La sociedad moderna, inmersa en una búsqueda ilusoria de la eternidad material, teme profundamente a la muerte. Sin embargo, este temor no se centra en el proceso biológico, sino en una inquietud subconsciente del alma (Neshamá): el miedo a no haber completado su Tikún (reparación o propósito) en esta vida. Si el alma siente que su evolución está incompleta, desea permanecer para culminar su proceso.

La Cábala concibe la Neshamá como una hebra divina, «caliente», enviada desde lo alto, fusionada a su raíz y al En Sof (el Infinito). La vida se mantiene por una conexión energética con el En Sof, sostenida por la Voluntad Divina (aunque debe entenderse que el Infinito actúa por su propia estructura o naturaleza, no por «deseo» impulsado por carencia). La muerte es, sencillamente, el corte de este flujo de energía.

El Tránsito y la Evidencia Mística

El momento de la transición es descrito como un parpadeo, una existencia que continúa en otra forma, similar al estado entre dormido y despierto (ven de ven). Tanto los místicos como las Experiencias Cercanas a la Muerte (ECM) coinciden:

  • Liberación y Felicidad: La muerte suele percibirse como una flotación del alma fuera del cuerpo, acompañada de una gran felicidad al liberarse de la materia.
  • La Visión Final: Justo antes del deceso, la Neshamá recibe indicaciones.
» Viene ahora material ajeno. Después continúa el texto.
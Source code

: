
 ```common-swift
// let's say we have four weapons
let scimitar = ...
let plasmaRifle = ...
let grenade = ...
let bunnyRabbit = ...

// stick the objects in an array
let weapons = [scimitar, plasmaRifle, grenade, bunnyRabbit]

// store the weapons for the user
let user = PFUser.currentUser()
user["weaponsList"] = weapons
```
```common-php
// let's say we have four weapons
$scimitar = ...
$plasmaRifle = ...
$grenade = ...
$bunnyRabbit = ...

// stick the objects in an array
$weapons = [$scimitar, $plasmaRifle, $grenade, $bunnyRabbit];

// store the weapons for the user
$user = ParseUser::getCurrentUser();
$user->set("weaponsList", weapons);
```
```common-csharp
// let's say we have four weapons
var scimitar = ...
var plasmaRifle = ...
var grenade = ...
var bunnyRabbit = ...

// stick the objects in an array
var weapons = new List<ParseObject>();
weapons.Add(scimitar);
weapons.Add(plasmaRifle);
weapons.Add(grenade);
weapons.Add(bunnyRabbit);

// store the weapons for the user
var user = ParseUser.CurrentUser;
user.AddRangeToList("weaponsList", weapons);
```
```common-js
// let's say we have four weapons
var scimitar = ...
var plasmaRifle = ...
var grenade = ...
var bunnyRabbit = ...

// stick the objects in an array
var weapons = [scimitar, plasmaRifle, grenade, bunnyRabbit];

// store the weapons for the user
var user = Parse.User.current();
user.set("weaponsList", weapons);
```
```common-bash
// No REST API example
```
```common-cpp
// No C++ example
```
Frecuentemente, ve a familiares fallecidos o maestros que acuden a «buscarla» o «acompañarla», en visiones que pueden variar culturalmente.

La Comunicación Post-Mortem

Las experiencias demuestran que las energías del «otro lado» siguen activas y se comunican con nuestro mundo:

  • Fenómenos Físicos: Se han reportado ráfagas de viento o brisas intensas que coinciden con la llegada o partida de un alma.
  • Sueños y Mensajes: Los difuntos aparecen en sueños para entregar mensajes cruciales o predecir eventos.
  • Olores: Los espíritus se manifiestan mediante fragancias específicas, como un olor a jazmín que puede indicar la presencia de un ser querido cuya flor favorita era esa.
  • Recepción Directa: Información inmediata, como la sensación al despertar de que un familiar ha fallecido, o la recepción de un mensaje completo del alma de un ser querido.

El Triunfo del Espíritu y la Cábala como Ciencia Futura

La mística cabalística enseña que, si bien el mal puede destruir lo biológico, el espíritu siempre triunfa porque es energía, y la energía es invencible. El alma no está sola; otros espíritus la acompañan desde el nacimiento hasta la desencarnación.

La Cábala es considerada una «ciencia del futuro», pues a través de la intuición se adelanta a los descubrimientos científicos, habiendo mantenido durante siglos información precisa sobre la supraconciencia y la cosmología. Es la decodificación continua de la información que revela la continuidad de la existencia y que la vida misma es una revelación constante, comparable a la del Sinaí, que no se cerró en un texto.

El Legado y la Obra de Equipo Cabalística

El estudio cabalístico es un trabajo colectivo que trasciende el tiempo y el espacio. Al estudiar a los grandes cabalistas (como Isaac Luria o Jicatilla), el estudioso se convierte en un continuador de su obra, pudiendo sintonizar con su vibración y mente, e incluso descubrir nuevos secretos. Estos maestros «abrieron huecos de información» para que futuras generaciones los sigan expandiendo. Esta afinidad y continuidad puede manifestarse como una «afiliación de almas», donde la Neshamá de un maestro se acerca al estudioso para continuar su trabajo a través de él.

Este esfuerzo constante por revelar los secretos (Sodot) es el camino que los cabalistas llaman vivir en la Era Mesiánica.